18      A judge cannot assess credibility when evidence highly relevant to credibility is withheld from the judge by officers of the court.  Judge Race never heard the evidence that Drake and Robert repeatedly lied to Detective Recknagel during the investigation and did not receive the evidence that Recknagel’s testimony that Drake was honest with him “every time” was untrue. 

19      The State shares the blame for the prejudicial performance by introducing Recknagel’s “training on detecting honesty” and by asking “did you feel that [Drake] was being honest with you?”  The State added to these errors by referring in closing argument to the fact that Charles “is the only one who has been impeached today,” despite knowing that this should not have been so.[5]  The State has an obligation to the justice system.  We are troubled that the State took advantage of defense counsel’s deficient performance by introducing clearly inadmissible evidence and, most egregiously, arguing evidence that was not true. 

20      Given the magnitude of the deficient performance by Charles’s counsel and the State’s troubling response, we conclude a reasonable probability exists that there would be a different result in this case had defense counsel not performed deficiently. 

CONCLUSION

21      As we find that Charles received prejudicially ineffective assistance from trial counsel, we reverse the judgment in this case and remand for a new trial.
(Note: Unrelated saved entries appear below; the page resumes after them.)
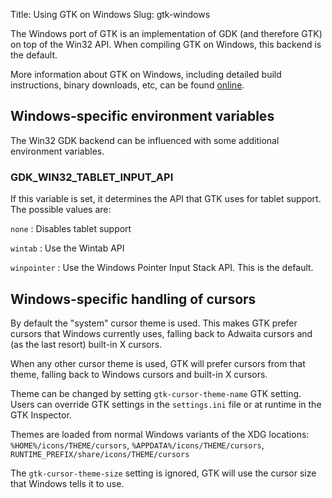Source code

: Title: Using GTK on Windows
Slug: gtk-windows

The Windows port of GTK is an implementation of GDK (and therefore GTK)
on top of the Win32 API. When compiling GTK on Windows, this backend is
the default.

More information about GTK on Windows, including detailed build
instructions, binary downloads, etc, can be found
[online](https://wiki.gnome.org/Projects/GTK/Win32).

## Windows-specific environment variables

The Win32 GDK backend can be influenced with some additional environment
variables.

### GDK_WIN32_TABLET_INPUT_API

If this variable is set, it determines the API that GTK uses for tablet support.
The possible values are:

`none`
: Disables tablet support

`wintab`
: Use the Wintab API

`winpointer`
: Use the Windows Pointer Input Stack API. This is the default.

## Windows-specific handling of cursors

By default the "system" cursor theme is used. This makes GTK prefer cursors
that Windows currently uses, falling back to Adwaita cursors and (as the last
resort) built-in X cursors.

When any other cursor theme is used, GTK will prefer cursors from that theme,
falling back to Windows cursors and built-in X cursors.

Theme can be changed by setting `gtk-cursor-theme-name` GTK setting. Users
can override GTK settings in the `settings.ini` file or at runtime in the
GTK Inspector.

Themes are loaded from normal Windows variants of the XDG locations:
`%HOME%/icons/THEME/cursors`,
`%APPDATA%/icons/THEME/cursors`,
`RUNTIME_PREFIX/share/icons/THEME/cursors`

The `gtk-cursor-theme-size` setting is ignored, GTK will use
the cursor size that Windows tells it to use.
            By the Court.—Judgment and order reversed and cause remanded with directions.

            This opinion will not be published.  See Wis. Stat. Rule 809.23(1)(b)4.

 

 

 


 



[1]  This appeal is decided by one judge pursuant to Wis. Stat. § 752.31(2)(e) (2011-12).  All references to the Wisconsin Statutes are to the 2011-12 version unless otherwise noted.

[2]  Charles’s theory was that Drake and Robert, being better friends, conspired to protect Drake by falsely accusing Charles of going to the church with Robert.  Although not developed at trial nor at the postdisposition motion hearing, there is evidence in the record that shows another possible motive; Drake was going to be seventeen years old as of September 6, 2013, possibly subjecting him to adult court jurisdiction.  See Wis. Stat. § 938.02(10m). 
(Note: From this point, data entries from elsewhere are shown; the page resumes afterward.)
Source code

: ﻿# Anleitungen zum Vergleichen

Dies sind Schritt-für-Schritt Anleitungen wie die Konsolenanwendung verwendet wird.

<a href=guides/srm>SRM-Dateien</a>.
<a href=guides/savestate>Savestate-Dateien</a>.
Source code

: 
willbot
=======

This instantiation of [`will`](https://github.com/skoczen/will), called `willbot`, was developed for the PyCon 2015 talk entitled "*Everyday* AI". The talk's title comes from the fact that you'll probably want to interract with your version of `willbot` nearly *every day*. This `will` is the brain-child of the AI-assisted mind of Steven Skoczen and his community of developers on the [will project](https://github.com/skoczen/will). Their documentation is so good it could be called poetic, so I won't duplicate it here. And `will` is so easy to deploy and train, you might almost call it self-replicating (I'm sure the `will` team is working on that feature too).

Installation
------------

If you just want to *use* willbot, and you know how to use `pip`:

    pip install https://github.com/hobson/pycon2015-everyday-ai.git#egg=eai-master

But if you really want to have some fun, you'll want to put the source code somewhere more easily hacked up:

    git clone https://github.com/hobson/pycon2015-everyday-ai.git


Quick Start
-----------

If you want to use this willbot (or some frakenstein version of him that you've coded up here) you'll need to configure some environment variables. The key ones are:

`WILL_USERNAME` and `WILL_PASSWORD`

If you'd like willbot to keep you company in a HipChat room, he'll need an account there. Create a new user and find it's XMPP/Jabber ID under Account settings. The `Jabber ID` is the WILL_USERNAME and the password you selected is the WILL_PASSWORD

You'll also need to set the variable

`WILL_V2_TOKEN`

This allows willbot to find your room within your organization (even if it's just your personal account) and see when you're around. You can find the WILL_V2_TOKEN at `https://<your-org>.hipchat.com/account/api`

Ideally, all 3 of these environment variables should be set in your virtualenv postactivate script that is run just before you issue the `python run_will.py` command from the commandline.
[3]  The Honorable John R. Race presided over the delinquency trial and dispositional hearing.  The Honorable Kristine E. Drettwan presided over the postdisposition proceedings. 
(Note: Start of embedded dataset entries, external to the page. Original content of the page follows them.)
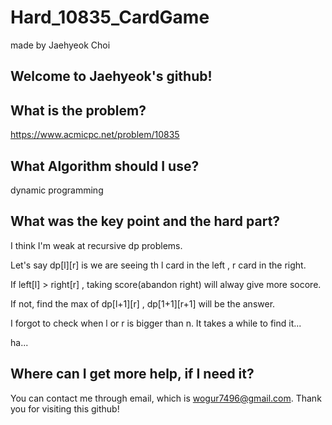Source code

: # Hard_10835_CardGame

made by Jaehyeok Choi

## Welcome to Jaehyeok's github!

## What is the problem?

https://www.acmicpc.net/problem/10835

## What Algorithm should I use?

dynamic programming

## What was the key point and the hard part?

I think I'm weak at recursive dp problems.

Let's say dp[l][r] is we are seeing th l card in the left , r card in the right.

If left[l] > right[r] , taking score(abandon right) will alway give more socore.

If not, find the max of dp[l+1][r] , dp[1+1][r+1] will be the answer.

I forgot to check when l or r is bigger than n. It takes a while to find it...

ha...

## Where can I get more help, if I need it?

You can contact me through email, which is wogur7496@gmail.com.
Thank you for visiting this github!
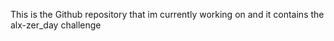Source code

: This is the Github repository that im currently working on and it contains the alx-zer_day challenge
[4]  State v. Machner, 92 Wis. 2d 797, 285 N.W.2d 905 (Ct. App. 1979).

[5]  Recknagel’s report was divulged by the State to Charles during pretrial discovery, thus the State is presumed to have known that its contents showed that Drake and Robert had repeatedly lied during Recknagel’s investigation.  We call the assistant district attorney’s attention to State v. Bvocik, 2010 WI App 49, 324 Wis. 2d 352, 781 N.W.2d 719, as a reminder of the State’s obligations to the ascertainment of the truth.